■ Goal of the exercise ■
Somewhere in the records below is a line containing "hall/site|—|**vend-kar** hl-l sed-⟡°+⟟.". Copy that line and everything after it through the end, unchanged.

■ Exercise data ■

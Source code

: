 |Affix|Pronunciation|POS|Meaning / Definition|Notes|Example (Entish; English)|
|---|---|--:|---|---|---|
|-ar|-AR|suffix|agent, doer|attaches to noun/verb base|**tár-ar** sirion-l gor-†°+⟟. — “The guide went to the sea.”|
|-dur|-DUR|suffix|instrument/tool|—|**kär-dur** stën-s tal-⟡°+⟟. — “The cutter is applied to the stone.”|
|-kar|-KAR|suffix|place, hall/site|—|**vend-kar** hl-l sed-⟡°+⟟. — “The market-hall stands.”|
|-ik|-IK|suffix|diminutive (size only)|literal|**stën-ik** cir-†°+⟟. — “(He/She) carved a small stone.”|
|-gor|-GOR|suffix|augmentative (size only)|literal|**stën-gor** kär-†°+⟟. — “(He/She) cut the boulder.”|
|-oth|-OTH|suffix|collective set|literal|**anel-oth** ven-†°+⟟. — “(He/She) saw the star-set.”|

■ Solved problem ■
|-kar|-KAR|suffix|place, hall/site|—|**vend-kar** hl-l sed-⟡°+⟟. — “The market-hall stands.”|
|-ik|-IK|suffix|diminutive (size only)|literal|**stën-ik** cir-†°+⟟. — “(He/She) carved a small stone.”|
|-gor|-GOR|suffix|augmentative (size only)|literal|**stën-gor** kär-†°+⟟. — “(He/She) cut the boulder.”|
|-oth|-OTH|suffix|collective set|literal|**anel-oth** ven-†°+⟟. — “(He/She) saw the star-set.”|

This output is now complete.